We knew the next day was going to be quite rainy, but thought if we got a later start, we might avoid the worst of it. Spoiler alert: we were wrong. It poured down rain for about five hours straight and I have
never been so wet in my entire life. It was so wet, I just started laughing. This was one of the days which Dave found harder though as it was very wet and windy. And we had to climb the Devil's Staircase (which you can read about
here. Note: We had absolutely
no views this day as it was so rainy and cloudy.) At one point we had to cross a waterfall on the rocks and there was no way anyone's feet were staying dry! I got Dave to take a picture of me beside this rushing stream which also soaked our feet. That's the picture on the right.
This was the day I barely ate anything during our five hour hike because it wouldn't have stayed dry. Dave managed to eat a chocolate bar as we walked. At one point the rain was dripping into my eyes so badly, I feared I would lose a contact so I kept wiping the water out of my eyes which really hampered my walking.
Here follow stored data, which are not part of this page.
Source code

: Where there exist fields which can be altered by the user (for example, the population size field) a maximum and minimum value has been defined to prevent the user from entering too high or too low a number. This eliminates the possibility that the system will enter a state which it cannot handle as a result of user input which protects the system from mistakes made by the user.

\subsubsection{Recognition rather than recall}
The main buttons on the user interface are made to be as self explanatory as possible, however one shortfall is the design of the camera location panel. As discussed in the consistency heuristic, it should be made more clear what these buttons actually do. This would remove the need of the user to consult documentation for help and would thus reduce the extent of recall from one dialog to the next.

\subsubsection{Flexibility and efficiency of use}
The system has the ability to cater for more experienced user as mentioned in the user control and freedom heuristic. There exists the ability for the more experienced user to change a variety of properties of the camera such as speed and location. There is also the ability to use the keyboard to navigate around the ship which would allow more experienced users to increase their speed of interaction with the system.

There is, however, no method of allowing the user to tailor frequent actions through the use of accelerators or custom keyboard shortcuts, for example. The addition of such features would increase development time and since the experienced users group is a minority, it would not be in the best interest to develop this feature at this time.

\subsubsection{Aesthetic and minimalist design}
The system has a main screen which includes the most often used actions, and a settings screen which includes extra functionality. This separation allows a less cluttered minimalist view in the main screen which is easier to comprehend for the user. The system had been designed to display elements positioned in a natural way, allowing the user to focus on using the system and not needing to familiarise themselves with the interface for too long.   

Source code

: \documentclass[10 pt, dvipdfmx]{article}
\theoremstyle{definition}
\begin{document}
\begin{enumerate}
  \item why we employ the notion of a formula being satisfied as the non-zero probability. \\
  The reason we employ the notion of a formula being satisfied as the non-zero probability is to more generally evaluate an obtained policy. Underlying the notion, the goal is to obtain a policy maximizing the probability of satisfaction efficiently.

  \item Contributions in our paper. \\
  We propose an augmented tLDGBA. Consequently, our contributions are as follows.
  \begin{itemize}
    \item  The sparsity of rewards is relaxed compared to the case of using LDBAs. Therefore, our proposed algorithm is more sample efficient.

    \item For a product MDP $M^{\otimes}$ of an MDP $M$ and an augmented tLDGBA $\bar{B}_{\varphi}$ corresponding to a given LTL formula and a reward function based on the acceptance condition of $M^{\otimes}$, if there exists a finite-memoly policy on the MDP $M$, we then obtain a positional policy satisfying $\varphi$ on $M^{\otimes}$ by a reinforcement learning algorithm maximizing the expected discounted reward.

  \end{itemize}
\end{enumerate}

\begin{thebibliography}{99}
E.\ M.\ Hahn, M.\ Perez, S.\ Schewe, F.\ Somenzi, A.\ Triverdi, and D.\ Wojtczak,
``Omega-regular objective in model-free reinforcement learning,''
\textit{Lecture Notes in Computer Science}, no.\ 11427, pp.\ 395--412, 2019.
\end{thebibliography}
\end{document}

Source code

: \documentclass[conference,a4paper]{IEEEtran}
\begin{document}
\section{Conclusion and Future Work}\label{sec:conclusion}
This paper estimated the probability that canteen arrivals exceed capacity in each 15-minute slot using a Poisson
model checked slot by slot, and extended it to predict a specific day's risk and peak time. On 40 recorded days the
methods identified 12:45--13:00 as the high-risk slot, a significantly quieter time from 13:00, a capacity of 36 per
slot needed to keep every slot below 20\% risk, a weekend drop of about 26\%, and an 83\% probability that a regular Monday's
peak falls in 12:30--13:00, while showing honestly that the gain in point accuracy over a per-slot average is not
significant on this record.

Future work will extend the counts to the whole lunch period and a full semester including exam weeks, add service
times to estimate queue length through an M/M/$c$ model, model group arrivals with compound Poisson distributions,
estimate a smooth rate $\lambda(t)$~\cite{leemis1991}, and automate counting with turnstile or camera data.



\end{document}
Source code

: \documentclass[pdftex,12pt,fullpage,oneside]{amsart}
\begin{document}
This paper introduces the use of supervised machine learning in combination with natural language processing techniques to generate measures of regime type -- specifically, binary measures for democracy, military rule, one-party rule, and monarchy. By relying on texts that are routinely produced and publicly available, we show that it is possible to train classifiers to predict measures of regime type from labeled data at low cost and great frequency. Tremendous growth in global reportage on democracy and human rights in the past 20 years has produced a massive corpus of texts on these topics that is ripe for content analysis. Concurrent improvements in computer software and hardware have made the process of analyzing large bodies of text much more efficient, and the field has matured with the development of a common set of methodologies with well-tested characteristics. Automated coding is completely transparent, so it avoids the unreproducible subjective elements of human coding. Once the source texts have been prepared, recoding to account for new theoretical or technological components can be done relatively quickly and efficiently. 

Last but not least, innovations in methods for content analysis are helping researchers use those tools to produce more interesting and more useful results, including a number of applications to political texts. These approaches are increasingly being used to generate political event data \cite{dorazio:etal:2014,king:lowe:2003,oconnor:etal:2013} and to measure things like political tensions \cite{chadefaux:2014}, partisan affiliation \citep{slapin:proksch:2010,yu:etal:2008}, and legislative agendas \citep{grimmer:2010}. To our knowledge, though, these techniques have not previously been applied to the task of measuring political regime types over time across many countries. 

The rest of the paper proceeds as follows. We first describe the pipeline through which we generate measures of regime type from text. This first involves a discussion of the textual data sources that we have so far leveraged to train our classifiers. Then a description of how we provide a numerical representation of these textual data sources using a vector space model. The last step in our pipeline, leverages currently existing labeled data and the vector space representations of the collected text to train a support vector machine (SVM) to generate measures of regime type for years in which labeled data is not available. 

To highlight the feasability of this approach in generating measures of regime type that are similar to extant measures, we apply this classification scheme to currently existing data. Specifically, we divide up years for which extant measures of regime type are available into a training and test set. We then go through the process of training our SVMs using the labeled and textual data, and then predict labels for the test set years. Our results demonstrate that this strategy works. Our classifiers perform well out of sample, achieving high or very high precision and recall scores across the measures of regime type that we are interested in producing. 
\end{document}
We survived this day and it was the only day my feet didn't hurt by the end of the day because they were so wet and cold, I couldn't feel them! Hahaha! Also, the picture of my muddy shoes from Day 4 makes me laugh so hard now because my shoes got much much wetter and muddier this day.
After all the rain, I definitely enjoyed the selection of local gin at our stop for the night! I was also excited to see the map which showed how far we had walked, and I was astounded by the sun shining over the mountains at dinner. We had no idea what the views were as we walked because it was so rainy for most of the day.
We woke up early on our last day of walking and, honestly, this day was filled with so much nostalgia. "Get a picture of this because it might be the last one we see." "Do you remember on Day 1 when...?" At first, we had thought this would be the hardest day because it was 15 miles (24 km) with no services -- no bathrooms, nowhere to get water or buy food -- nothing between Kinlochleven and Fort William. But honestly, the day went so fast. We took two or three short-ish snack breaks and we were fine.
How can we be almost done this great adventure?!?!?
Some people have asked if it really was as empty as it looked. Some parts of the walk were definitely more crowded like Conic Hill, the Devil's Staircase, around lunch stops, and in and out of towns in the mornings and at night. However, for many parts of the walk it was just Dave and I. We definitely felt like we had the space to take pictures without other people hovering nearby and could talk without being overheard. However, we also felt like if we ever did run into trouble, someone would come across us within half an hour or less. We got to know people at the overnight stops and then we would pass each other the next day as we stopped for lunch or they stopped for a break. So it felt very friendly, but also private, if that makes sense.
Looking down on Fort William, where the walk ended.
The West Highland Way used to end a little before Fort William but now the official end is The Sore Foot Statue in the middle of town. We bought ourselves some finisher's medals and celebrated our accomplishment at the statue!!!
My FitBit stats from the week of walking, not including the last two days of the way. (167 kilometres is about 104 miles.)
We stayed overnight in Fort William and the next day, we took a four hour train ride back to Glasgow. The views of Scotland weren't near as impressive from the train -- hahahaha! Also, remember when I talked about seeing the train as we walked? Well, in the picture on the right, in the middle right, you can see some West Highland Way walkers from the train!
Arriving at the Glasgow train station. We stayed in a hotel near the airport, and the next day we said...
...Farewell to Scotland.
We are so thankful we had this opportunity, stayed healthy while we were walking, and had great people/camps for the kids to be with/at. This was a once in a lifetime trip and Dave and I still can't quite believe we did it!!!